### Task instructions
Return each line of the listing that follows in which the string "Mitigate" can be found.
(Beginning of Recorded data)
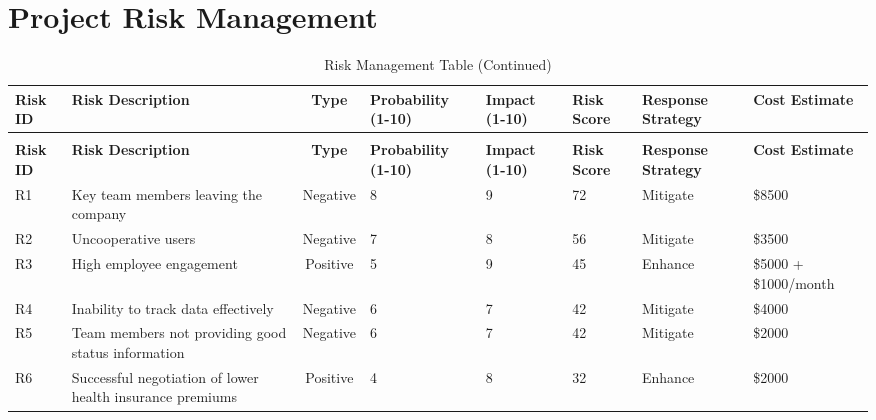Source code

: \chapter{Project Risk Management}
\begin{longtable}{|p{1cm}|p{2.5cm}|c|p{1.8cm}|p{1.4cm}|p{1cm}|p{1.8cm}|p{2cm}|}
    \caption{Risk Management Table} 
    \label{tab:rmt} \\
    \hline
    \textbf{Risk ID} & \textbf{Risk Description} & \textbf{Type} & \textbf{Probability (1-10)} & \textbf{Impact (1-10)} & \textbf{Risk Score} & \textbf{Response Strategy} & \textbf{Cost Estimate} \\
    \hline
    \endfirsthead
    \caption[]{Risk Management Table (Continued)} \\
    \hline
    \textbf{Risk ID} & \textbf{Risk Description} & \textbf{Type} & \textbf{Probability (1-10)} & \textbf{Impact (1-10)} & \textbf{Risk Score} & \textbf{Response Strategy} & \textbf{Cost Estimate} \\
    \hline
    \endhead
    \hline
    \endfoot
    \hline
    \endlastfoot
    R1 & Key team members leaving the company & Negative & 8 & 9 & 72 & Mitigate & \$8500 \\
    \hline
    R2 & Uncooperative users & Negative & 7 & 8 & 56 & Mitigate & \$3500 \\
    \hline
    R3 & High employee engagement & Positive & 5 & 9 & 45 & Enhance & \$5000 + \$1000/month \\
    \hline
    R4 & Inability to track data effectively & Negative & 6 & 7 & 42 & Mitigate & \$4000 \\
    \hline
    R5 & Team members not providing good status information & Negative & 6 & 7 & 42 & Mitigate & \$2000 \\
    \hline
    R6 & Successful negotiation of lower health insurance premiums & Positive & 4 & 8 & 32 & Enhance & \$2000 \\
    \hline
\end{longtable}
(End of Recorded data)
(Beginning of Recorded data)
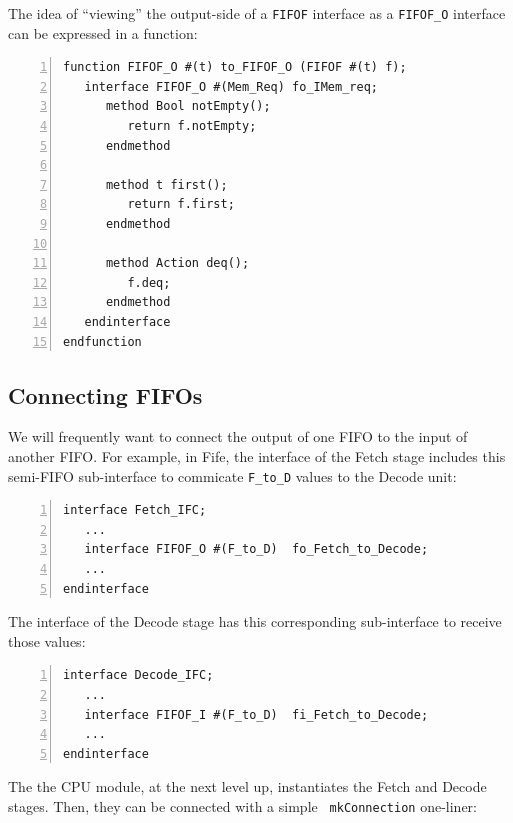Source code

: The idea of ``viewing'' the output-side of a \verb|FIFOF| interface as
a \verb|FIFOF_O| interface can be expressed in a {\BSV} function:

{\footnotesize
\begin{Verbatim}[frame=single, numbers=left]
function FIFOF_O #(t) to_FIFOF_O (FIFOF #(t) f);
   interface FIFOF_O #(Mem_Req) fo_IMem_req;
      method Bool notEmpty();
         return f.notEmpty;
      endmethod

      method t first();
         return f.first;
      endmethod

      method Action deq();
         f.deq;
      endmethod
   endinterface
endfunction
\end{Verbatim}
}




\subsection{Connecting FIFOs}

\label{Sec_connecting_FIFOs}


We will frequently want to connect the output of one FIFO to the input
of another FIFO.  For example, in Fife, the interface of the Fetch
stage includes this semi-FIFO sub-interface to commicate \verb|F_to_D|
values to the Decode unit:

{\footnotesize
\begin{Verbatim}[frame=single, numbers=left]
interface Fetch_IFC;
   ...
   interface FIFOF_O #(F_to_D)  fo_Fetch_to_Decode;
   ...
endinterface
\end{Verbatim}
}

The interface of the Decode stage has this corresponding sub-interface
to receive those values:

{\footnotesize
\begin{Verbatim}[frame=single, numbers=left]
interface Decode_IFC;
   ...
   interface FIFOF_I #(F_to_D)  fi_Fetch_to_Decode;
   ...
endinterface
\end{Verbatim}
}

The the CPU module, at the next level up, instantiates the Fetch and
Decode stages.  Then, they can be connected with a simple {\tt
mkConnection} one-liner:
(End of Recorded data)
### Answer below
    R1 & Key team members leaving the company & Negative & 8 & 9 & 72 & Mitigate & \$8500 \\
    R2 & Uncooperative users & Negative & 7 & 8 & 56 & Mitigate & \$3500 \\
    R4 & Inability to track data effectively & Negative & 6 & 7 & 42 & Mitigate & \$4000 \\
    R5 & Team members not providing good status information & Negative & 6 & 7 & 42 & Mitigate & \$2000 \\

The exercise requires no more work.